For Erick, the key is in looking for patterns among the triggers. “You’ll hear common themes,” she says, “and women usually end up hiding away in a dark room as far from the kitchen as they can get. No light, no smells, no noise.” Any HG patient is naturally reluctant to eat after weeks of nonstop vomiting, Erick says, so the key is to listen and not be judgmental: If the patient is willing to nibble a candy bar and sip some soda, she’ll happily provide it.

“I once had a patient who said she had a craving for frozen tater tots,” Erick says. “And I mean that she wanted to eat them actually frozen, not cooked. So I ran to the cafeteria and got some frozen french fries – it was the closest thing I could find to the tater tots – and put them on a plate with some ketchup on the side.”

When the frozen fries arrived, that patient was able to eat them and, more important, keep them down.

“She knew exactly what was going to work,” Erick says, “but she didn’t want to tell me because it was some weirdo food.”

At the end of the HG ordeal, there is, of course, a baby – often born perfectly healthy, although the HER Foundation has been tracking possible developmental delays and other problems in children whose mothers had HG. And typically the nausea and vomiting ends almost immediately after the woman gives birth.

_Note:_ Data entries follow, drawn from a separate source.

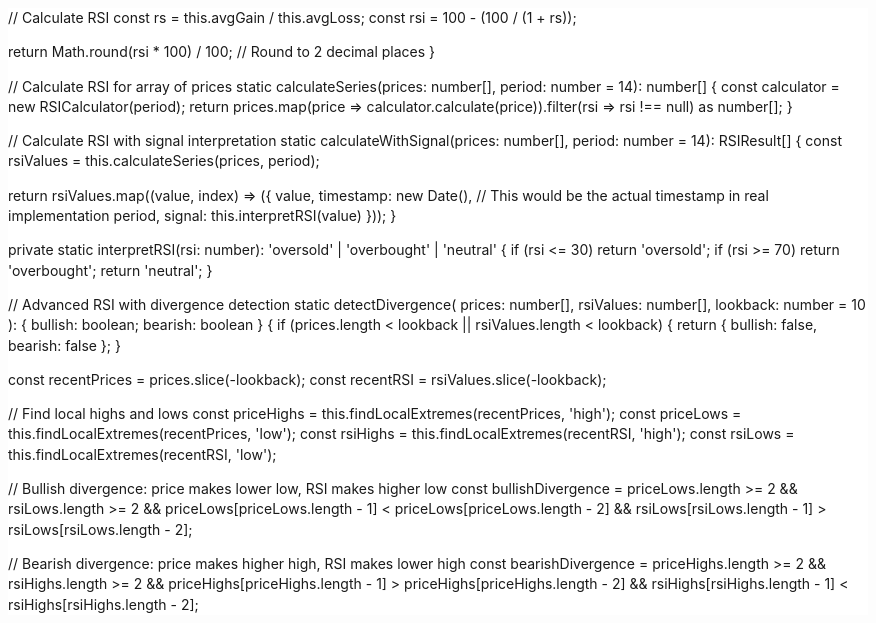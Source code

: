  // Calculate RSI
 const rs = this.avgGain / this.avgLoss;
 const rsi = 100 - (100 / (1 + rs));

 return Math.round(rsi * 100) / 100; // Round to 2 decimal places
 }

 // Calculate RSI for array of prices
 static calculateSeries(prices: number[], period: number = 14): number[] {
 const calculator = new RSICalculator(period);
 return prices.map(price => calculator.calculate(price)).filter(rsi => rsi !== null) as number[];
 }

 // Calculate RSI with signal interpretation
 static calculateWithSignal(prices: number[], period: number = 14): RSIResult[] {
 const rsiValues = this.calculateSeries(prices, period);
 
 return rsiValues.map((value, index) => ({
 value,
 timestamp: new Date(), // This would be the actual timestamp in real implementation
 period,
 signal: this.interpretRSI(value)
 }));
 }

 private static interpretRSI(rsi: number): 'oversold' | 'overbought' | 'neutral' {
 if (rsi <= 30) return 'oversold';
 if (rsi >= 70) return 'overbought';
 return 'neutral';
 }

 // Advanced RSI with divergence detection
 static detectDivergence(
 prices: number[], 
 rsiValues: number[], 
 lookback: number = 10
 ): { bullish: boolean; bearish: boolean } {
 if (prices.length < lookback || rsiValues.length < lookback) {
 return { bullish: false, bearish: false };
 }

 const recentPrices = prices.slice(-lookback);
 const recentRSI = rsiValues.slice(-lookback);

 // Find local highs and lows
 const priceHighs = this.findLocalExtremes(recentPrices, 'high');
 const priceLows = this.findLocalExtremes(recentPrices, 'low');
 const rsiHighs = this.findLocalExtremes(recentRSI, 'high');
 const rsiLows = this.findLocalExtremes(recentRSI, 'low');

 // Bullish divergence: price makes lower low, RSI makes higher low
 const bullishDivergence = priceLows.length >= 2 && rsiLows.length >= 2 &&
 priceLows[priceLows.length - 1] < priceLows[priceLows.length - 2] &&
 rsiLows[rsiLows.length - 1] > rsiLows[rsiLows.length - 2];

 // Bearish divergence: price makes higher high, RSI makes lower high
 const bearishDivergence = priceHighs.length >= 2 && rsiHighs.length >= 2 &&
 priceHighs[priceHighs.length - 1] > priceHighs[priceHighs.length - 2] &&
 rsiHighs[rsiHighs.length - 1] < rsiHighs[rsiHighs.length - 2];
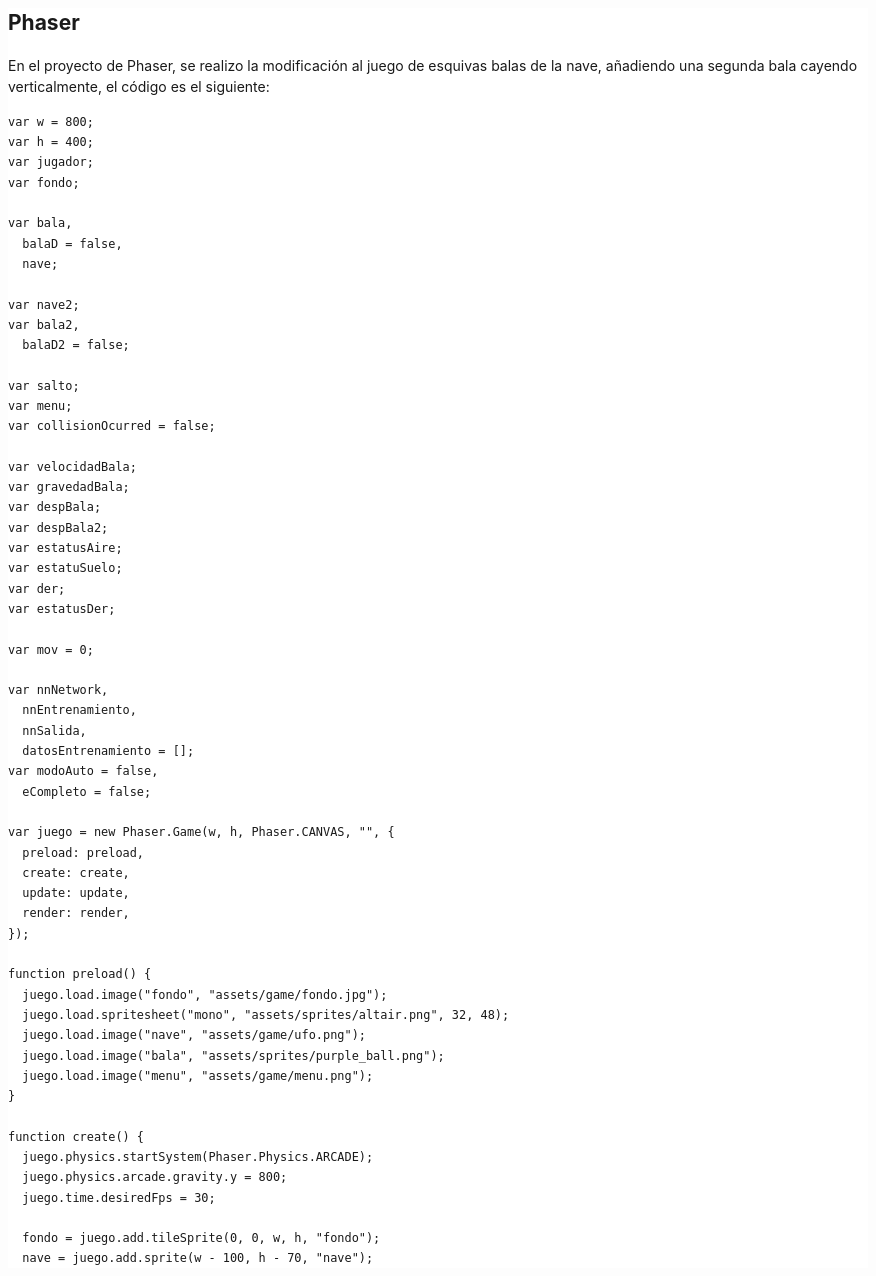 
## Phaser

En el proyecto de Phaser, se realizo la modificación al juego de esquivas balas de la nave, añadiendo una segunda bala cayendo verticalmente, el código es el siguiente:

```
var w = 800;
var h = 400;
var jugador;
var fondo;

var bala,
  balaD = false,
  nave;

var nave2;
var bala2,
  balaD2 = false;

var salto;
var menu;
var collisionOcurred = false;

var velocidadBala;
var gravedadBala;
var despBala;
var despBala2;
var estatusAire;
var estatuSuelo;
var der;
var estatusDer;

var mov = 0;

var nnNetwork,
  nnEntrenamiento,
  nnSalida,
  datosEntrenamiento = [];
var modoAuto = false,
  eCompleto = false;

var juego = new Phaser.Game(w, h, Phaser.CANVAS, "", {
  preload: preload,
  create: create,
  update: update,
  render: render,
});

function preload() {
  juego.load.image("fondo", "assets/game/fondo.jpg");
  juego.load.spritesheet("mono", "assets/sprites/altair.png", 32, 48);
  juego.load.image("nave", "assets/game/ufo.png");
  juego.load.image("bala", "assets/sprites/purple_ball.png");
  juego.load.image("menu", "assets/game/menu.png");
}

function create() {
  juego.physics.startSystem(Phaser.Physics.ARCADE);
  juego.physics.arcade.gravity.y = 800;
  juego.time.desiredFps = 30;

  fondo = juego.add.tileSprite(0, 0, w, h, "fondo");
  nave = juego.add.sprite(w - 100, h - 70, "nave");
```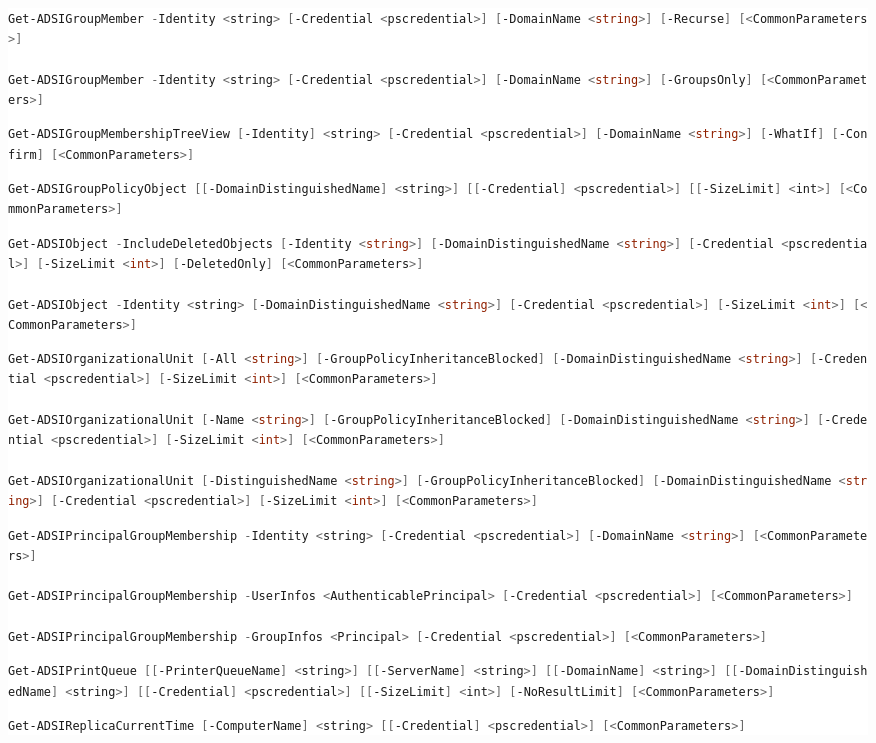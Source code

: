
 ```powershell
Get-ADSIGroupMember -Identity <string> [-Credential <pscredential>] [-DomainName <string>] [-Recurse] [<CommonParameters>]

Get-ADSIGroupMember -Identity <string> [-Credential <pscredential>] [-DomainName <string>] [-GroupsOnly] [<CommonParameters>]
```

```powershell
Get-ADSIGroupMembershipTreeView [-Identity] <string> [-Credential <pscredential>] [-DomainName <string>] [-WhatIf] [-Confirm] [<CommonParameters>]
```

```powershell
Get-ADSIGroupPolicyObject [[-DomainDistinguishedName] <string>] [[-Credential] <pscredential>] [[-SizeLimit] <int>] [<CommonParameters>]
```

```powershell
Get-ADSIObject -IncludeDeletedObjects [-Identity <string>] [-DomainDistinguishedName <string>] [-Credential <pscredential>] [-SizeLimit <int>] [-DeletedOnly] [<CommonParameters>]

Get-ADSIObject -Identity <string> [-DomainDistinguishedName <string>] [-Credential <pscredential>] [-SizeLimit <int>] [<CommonParameters>]
```

```powershell
Get-ADSIOrganizationalUnit [-All <string>] [-GroupPolicyInheritanceBlocked] [-DomainDistinguishedName <string>] [-Credential <pscredential>] [-SizeLimit <int>] [<CommonParameters>]

Get-ADSIOrganizationalUnit [-Name <string>] [-GroupPolicyInheritanceBlocked] [-DomainDistinguishedName <string>] [-Credential <pscredential>] [-SizeLimit <int>] [<CommonParameters>]

Get-ADSIOrganizationalUnit [-DistinguishedName <string>] [-GroupPolicyInheritanceBlocked] [-DomainDistinguishedName <string>] [-Credential <pscredential>] [-SizeLimit <int>] [<CommonParameters>]
```

```powershell
Get-ADSIPrincipalGroupMembership -Identity <string> [-Credential <pscredential>] [-DomainName <string>] [<CommonParameters>]

Get-ADSIPrincipalGroupMembership -UserInfos <AuthenticablePrincipal> [-Credential <pscredential>] [<CommonParameters>]

Get-ADSIPrincipalGroupMembership -GroupInfos <Principal> [-Credential <pscredential>] [<CommonParameters>]
```

```powershell
Get-ADSIPrintQueue [[-PrinterQueueName] <string>] [[-ServerName] <string>] [[-DomainName] <string>] [[-DomainDistinguishedName] <string>] [[-Credential] <pscredential>] [[-SizeLimit] <int>] [-NoResultLimit] [<CommonParameters>]
```

```powershell
Get-ADSIReplicaCurrentTime [-ComputerName] <string> [[-Credential] <pscredential>] [<CommonParameters>]
```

“Emotionally speaking, I was so happy that the nausea was gone,” says Sharaya Greathouse, who is pregnant with her third child and had HG with the previous two pregnancies. “I went back to eating like a normal person the same day I delivered.

“It was such a huge relief – not to mention I had a brand-new sweet little baby to hold and bond with, which also lifted my spirits.”

CORRECTION: This story was updated at 12:25 p.m. on June 5, 2017 to remove the name of a local obstetrician who died in 2012 but still remained on the HER Foundation registry.